#### PROVIDED MATERIAL
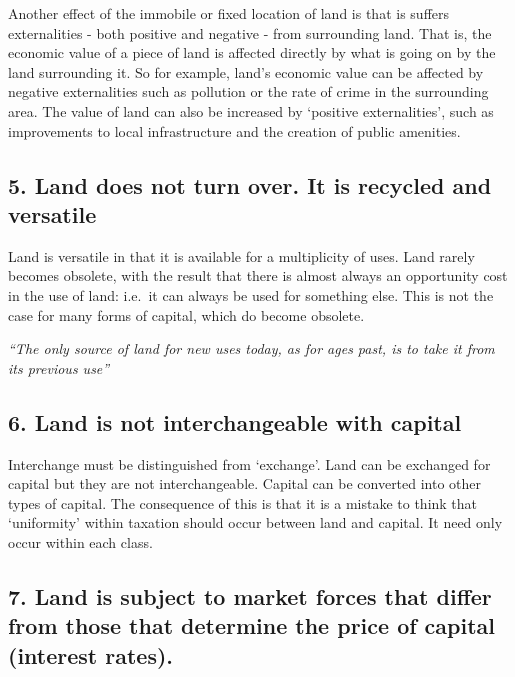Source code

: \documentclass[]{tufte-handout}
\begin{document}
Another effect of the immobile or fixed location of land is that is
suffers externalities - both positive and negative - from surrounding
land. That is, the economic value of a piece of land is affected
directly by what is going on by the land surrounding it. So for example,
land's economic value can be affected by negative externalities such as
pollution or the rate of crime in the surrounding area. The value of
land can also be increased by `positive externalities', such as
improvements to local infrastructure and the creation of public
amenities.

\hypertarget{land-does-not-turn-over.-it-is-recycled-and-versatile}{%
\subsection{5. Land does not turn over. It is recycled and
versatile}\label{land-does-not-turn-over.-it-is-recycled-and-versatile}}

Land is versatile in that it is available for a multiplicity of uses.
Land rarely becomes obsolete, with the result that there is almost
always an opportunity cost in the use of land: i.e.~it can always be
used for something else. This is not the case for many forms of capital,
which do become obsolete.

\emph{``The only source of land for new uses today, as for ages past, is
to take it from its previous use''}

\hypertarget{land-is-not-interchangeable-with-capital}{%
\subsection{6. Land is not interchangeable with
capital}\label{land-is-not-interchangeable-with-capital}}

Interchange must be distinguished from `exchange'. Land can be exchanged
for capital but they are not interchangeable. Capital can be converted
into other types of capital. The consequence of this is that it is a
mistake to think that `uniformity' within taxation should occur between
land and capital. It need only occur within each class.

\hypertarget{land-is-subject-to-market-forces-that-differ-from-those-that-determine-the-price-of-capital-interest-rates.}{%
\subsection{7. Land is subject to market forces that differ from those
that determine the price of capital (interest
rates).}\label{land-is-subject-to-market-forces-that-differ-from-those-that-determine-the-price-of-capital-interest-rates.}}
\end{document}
########
#### PROVIDED MATERIAL
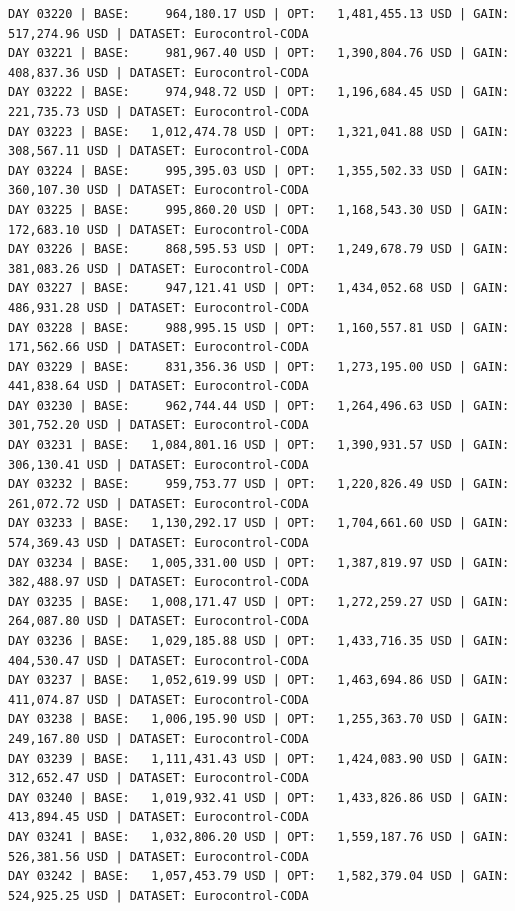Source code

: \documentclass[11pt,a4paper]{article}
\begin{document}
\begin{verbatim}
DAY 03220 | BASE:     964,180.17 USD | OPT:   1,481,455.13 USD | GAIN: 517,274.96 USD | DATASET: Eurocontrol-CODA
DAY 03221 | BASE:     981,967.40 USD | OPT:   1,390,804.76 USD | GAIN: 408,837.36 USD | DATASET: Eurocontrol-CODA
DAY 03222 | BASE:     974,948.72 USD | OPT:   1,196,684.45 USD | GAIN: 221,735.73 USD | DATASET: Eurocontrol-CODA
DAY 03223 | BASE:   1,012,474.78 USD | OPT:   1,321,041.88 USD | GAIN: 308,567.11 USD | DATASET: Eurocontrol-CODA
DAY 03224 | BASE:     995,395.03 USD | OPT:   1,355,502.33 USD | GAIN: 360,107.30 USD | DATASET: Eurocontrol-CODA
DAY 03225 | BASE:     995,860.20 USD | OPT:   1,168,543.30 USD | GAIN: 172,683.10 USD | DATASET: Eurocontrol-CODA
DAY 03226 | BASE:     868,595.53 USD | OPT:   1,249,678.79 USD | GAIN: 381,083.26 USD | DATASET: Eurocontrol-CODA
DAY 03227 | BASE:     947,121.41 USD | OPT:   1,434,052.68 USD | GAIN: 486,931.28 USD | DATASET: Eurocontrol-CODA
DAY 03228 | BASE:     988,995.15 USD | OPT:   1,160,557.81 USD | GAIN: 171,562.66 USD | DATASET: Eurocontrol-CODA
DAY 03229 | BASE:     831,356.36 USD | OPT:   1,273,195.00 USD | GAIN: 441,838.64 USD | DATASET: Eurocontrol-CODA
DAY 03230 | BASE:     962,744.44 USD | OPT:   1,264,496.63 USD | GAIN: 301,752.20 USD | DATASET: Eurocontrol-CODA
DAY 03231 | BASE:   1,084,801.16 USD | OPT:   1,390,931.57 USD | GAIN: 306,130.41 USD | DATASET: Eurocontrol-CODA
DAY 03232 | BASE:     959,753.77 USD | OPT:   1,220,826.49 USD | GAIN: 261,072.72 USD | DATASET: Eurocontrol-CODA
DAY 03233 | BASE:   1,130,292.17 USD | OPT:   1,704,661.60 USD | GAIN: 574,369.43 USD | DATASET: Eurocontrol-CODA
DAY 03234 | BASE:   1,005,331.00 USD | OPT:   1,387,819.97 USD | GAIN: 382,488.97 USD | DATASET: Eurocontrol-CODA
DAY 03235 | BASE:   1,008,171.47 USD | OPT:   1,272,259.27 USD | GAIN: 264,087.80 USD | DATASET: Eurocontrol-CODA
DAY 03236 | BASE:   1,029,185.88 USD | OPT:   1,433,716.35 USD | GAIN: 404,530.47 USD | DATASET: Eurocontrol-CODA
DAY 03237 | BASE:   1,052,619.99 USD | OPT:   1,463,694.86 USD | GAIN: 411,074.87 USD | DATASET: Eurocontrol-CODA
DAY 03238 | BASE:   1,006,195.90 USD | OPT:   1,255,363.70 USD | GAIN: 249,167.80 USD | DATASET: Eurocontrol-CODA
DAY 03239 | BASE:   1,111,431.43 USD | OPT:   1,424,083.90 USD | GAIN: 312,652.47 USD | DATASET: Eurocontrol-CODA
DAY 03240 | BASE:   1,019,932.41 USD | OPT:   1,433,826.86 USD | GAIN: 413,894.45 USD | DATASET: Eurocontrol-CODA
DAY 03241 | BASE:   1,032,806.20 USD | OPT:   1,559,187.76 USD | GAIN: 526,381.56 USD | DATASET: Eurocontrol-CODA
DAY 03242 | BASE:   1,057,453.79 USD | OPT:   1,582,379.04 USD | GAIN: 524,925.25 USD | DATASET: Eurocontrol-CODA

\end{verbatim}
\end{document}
########
TASK DIRECTIONS
Retype exactly the span of lines from the one with "DAY 03224 |" through the one with "DAY 03228 |"; include both ends and omit the rest of the material.

ANSWER SPACE
DAY 03224 | BASE:     995,395.03 USD | OPT:   1,355,502.33 USD | GAIN: 360,107.30 USD | DATASET: Eurocontrol-CODA
DAY 03225 | BASE:     995,860.20 USD | OPT:   1,168,543.30 USD | GAIN: 172,683.10 USD | DATASET: Eurocontrol-CODA
DAY 03226 | BASE:     868,595.53 USD | OPT:   1,249,678.79 USD | GAIN: 381,083.26 USD | DATASET: Eurocontrol-CODA
DAY 03227 | BASE:     947,121.41 USD | OPT:   1,434,052.68 USD | GAIN: 486,931.28 USD | DATASET: Eurocontrol-CODA
DAY 03228 | BASE:     988,995.15 USD | OPT:   1,160,557.81 USD | GAIN: 171,562.66 USD | DATASET: Eurocontrol-CODA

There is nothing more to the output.